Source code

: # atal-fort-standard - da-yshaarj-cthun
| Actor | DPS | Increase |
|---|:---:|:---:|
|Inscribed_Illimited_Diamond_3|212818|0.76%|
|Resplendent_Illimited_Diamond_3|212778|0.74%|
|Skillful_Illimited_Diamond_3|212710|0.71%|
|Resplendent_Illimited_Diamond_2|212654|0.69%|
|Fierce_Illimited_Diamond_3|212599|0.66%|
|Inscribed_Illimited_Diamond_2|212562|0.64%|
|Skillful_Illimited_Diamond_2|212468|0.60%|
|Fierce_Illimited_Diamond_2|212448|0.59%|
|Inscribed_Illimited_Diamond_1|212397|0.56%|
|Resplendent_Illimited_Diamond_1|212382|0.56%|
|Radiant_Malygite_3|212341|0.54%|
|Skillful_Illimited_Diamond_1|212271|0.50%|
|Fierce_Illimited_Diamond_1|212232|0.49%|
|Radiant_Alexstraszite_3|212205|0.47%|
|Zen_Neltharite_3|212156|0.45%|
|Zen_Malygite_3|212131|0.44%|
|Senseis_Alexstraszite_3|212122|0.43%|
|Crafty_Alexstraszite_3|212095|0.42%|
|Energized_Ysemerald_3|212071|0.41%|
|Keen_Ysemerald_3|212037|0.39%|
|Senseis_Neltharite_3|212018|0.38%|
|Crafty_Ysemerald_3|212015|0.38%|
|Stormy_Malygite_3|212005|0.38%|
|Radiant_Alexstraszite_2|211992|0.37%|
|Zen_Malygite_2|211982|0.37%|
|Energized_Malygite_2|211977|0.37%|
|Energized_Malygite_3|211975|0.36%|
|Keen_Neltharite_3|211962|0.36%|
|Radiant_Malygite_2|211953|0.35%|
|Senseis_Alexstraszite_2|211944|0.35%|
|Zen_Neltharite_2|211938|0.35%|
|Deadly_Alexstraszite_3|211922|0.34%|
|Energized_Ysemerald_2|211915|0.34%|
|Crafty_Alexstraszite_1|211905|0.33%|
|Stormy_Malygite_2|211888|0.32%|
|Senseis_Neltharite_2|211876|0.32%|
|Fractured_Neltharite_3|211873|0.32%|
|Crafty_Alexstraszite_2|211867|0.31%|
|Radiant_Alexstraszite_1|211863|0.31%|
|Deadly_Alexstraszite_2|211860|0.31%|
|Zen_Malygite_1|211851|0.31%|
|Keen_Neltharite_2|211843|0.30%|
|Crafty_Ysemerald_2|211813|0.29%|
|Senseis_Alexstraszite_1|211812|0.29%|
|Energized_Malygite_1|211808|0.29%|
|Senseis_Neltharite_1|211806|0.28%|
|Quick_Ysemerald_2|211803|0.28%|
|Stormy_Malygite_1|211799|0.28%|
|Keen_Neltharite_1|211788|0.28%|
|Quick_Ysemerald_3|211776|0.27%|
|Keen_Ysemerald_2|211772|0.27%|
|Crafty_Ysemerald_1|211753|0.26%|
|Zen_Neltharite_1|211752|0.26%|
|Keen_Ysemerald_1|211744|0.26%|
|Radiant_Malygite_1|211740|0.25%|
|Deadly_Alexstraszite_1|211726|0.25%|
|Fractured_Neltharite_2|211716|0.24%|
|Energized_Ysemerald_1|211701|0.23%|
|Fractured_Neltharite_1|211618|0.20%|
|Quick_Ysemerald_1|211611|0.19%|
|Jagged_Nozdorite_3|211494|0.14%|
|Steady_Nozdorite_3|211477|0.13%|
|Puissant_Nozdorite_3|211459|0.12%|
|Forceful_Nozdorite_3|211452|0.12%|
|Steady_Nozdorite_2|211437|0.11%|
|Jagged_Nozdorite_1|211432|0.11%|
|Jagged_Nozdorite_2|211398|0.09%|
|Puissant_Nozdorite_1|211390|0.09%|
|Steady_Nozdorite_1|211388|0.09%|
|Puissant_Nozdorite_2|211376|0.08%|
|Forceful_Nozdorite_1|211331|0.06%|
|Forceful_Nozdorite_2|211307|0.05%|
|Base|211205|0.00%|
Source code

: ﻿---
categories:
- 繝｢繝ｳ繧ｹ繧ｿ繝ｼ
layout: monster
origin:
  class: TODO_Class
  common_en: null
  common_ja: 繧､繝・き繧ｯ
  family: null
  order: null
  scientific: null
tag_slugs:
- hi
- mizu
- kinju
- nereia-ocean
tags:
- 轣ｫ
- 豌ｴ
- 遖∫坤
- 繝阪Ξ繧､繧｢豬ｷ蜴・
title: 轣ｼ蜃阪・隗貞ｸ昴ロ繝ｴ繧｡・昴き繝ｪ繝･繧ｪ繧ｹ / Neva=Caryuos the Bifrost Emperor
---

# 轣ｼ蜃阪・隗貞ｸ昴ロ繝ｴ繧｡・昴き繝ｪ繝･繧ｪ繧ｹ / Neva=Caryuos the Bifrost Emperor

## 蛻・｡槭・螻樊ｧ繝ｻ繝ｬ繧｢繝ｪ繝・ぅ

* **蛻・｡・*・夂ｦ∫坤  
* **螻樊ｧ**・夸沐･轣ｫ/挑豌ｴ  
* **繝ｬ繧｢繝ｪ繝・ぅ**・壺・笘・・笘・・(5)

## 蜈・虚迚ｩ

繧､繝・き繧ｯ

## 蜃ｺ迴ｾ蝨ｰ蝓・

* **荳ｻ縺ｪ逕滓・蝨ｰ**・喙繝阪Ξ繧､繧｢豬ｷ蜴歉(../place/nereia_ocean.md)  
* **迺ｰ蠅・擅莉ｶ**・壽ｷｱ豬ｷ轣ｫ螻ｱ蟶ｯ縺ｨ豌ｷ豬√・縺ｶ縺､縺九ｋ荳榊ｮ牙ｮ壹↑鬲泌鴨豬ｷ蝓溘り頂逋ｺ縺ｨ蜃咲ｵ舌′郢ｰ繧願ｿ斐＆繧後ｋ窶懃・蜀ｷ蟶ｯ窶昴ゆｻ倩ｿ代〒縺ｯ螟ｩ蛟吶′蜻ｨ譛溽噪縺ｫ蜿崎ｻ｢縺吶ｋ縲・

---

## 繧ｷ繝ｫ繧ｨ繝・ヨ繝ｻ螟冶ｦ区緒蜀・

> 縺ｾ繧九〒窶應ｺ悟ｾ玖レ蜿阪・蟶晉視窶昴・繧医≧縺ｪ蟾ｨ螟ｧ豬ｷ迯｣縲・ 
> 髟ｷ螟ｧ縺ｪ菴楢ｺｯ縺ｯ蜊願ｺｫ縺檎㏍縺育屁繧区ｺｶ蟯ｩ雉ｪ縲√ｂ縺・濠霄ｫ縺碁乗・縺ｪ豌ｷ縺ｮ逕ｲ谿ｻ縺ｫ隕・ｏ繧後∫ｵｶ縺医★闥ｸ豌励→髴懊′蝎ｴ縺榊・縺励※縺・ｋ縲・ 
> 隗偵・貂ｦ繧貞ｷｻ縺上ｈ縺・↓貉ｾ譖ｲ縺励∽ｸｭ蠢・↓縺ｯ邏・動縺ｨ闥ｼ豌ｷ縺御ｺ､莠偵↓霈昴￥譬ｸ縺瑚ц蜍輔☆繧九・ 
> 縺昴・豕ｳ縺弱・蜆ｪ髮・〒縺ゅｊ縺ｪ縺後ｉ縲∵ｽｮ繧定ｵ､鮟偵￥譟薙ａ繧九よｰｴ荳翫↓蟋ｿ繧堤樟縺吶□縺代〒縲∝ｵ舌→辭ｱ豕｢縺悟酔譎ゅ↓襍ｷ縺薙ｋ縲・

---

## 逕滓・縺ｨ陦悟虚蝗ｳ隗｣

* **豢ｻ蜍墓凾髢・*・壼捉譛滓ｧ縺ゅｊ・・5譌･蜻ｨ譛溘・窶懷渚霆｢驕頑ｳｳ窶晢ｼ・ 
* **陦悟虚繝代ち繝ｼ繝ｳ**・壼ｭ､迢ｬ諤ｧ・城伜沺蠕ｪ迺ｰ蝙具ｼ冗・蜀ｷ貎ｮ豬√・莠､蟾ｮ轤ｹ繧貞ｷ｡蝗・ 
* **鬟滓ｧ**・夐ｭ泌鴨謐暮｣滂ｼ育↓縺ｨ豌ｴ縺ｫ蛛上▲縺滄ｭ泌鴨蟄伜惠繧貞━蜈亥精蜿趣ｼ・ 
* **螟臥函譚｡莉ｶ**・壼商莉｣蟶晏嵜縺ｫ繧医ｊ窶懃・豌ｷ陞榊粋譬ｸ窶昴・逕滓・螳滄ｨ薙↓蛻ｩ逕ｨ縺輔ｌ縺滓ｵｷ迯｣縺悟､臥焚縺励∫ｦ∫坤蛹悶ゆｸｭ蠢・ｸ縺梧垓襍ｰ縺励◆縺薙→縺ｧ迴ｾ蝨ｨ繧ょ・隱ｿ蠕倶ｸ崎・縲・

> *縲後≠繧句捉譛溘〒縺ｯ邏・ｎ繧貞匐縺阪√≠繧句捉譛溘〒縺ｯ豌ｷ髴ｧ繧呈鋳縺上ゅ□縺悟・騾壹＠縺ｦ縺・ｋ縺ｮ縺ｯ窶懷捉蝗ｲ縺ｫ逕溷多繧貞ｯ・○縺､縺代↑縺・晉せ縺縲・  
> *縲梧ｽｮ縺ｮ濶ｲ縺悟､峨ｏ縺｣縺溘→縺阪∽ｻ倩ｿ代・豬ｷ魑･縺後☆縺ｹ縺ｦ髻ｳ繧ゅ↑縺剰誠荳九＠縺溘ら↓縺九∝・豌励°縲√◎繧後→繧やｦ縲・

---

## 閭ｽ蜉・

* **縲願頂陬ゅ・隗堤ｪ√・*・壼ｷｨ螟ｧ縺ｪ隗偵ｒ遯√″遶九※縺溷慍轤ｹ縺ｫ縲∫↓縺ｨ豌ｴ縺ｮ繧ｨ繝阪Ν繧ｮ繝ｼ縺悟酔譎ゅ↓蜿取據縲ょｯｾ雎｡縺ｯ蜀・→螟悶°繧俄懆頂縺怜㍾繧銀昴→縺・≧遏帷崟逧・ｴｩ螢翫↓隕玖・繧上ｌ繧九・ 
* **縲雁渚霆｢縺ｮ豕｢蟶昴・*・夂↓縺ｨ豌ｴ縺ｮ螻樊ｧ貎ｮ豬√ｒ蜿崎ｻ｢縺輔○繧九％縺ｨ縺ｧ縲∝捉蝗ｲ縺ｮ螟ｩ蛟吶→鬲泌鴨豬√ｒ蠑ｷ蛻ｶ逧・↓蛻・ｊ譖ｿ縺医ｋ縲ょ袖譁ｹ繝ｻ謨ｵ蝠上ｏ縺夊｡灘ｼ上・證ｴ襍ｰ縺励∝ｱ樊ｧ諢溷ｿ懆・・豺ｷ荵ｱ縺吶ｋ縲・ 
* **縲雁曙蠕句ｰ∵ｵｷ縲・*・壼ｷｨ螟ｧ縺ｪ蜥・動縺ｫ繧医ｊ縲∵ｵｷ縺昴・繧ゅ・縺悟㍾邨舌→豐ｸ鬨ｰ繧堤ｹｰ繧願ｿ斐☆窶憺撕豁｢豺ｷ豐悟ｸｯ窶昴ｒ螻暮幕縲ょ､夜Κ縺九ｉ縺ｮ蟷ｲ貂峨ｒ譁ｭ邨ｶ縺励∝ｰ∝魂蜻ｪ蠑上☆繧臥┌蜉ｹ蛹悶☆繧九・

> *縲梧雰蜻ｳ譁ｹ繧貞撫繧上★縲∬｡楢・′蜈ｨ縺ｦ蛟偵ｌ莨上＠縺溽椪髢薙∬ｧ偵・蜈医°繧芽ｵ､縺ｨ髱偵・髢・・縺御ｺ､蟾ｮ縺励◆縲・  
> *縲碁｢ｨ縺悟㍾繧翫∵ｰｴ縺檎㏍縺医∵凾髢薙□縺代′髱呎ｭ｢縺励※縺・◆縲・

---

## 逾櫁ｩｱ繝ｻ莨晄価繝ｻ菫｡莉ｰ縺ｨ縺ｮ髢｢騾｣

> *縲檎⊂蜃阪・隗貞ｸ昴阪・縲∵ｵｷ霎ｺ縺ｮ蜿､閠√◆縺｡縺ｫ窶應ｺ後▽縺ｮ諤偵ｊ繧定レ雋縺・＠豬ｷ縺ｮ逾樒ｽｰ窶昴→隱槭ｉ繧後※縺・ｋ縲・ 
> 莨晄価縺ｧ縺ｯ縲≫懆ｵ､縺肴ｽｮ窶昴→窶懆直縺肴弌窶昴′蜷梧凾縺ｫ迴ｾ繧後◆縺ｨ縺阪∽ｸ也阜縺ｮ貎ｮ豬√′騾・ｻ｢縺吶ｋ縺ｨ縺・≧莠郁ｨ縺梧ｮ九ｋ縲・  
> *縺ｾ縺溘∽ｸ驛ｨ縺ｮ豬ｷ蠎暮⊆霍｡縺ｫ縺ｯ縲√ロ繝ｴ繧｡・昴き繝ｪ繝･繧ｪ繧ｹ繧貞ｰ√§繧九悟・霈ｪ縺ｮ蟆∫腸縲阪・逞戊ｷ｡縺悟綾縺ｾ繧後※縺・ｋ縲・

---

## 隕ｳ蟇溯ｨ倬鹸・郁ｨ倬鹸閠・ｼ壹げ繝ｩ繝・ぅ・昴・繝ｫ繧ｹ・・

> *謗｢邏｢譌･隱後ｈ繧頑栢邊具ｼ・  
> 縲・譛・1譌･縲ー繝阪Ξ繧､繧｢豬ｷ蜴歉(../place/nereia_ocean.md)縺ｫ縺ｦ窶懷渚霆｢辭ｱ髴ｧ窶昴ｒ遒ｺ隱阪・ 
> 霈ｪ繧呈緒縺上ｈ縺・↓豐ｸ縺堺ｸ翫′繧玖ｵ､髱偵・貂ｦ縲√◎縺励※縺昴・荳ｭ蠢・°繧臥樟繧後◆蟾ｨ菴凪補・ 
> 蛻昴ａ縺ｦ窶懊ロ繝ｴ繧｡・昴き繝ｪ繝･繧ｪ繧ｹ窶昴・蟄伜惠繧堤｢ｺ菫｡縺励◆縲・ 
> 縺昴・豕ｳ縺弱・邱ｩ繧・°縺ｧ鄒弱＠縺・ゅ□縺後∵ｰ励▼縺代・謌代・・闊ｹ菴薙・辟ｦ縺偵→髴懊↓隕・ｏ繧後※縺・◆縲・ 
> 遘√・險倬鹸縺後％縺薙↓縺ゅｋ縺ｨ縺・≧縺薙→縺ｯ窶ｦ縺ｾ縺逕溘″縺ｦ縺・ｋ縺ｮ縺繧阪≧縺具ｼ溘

_EXERCISE DESCRIPTION_: Only the lines with the string "null" are wanted; pick them out of the records above and copy them.

_FINAL ANSWER_:
  common_en: null
  family: null
  order: null
  scientific: null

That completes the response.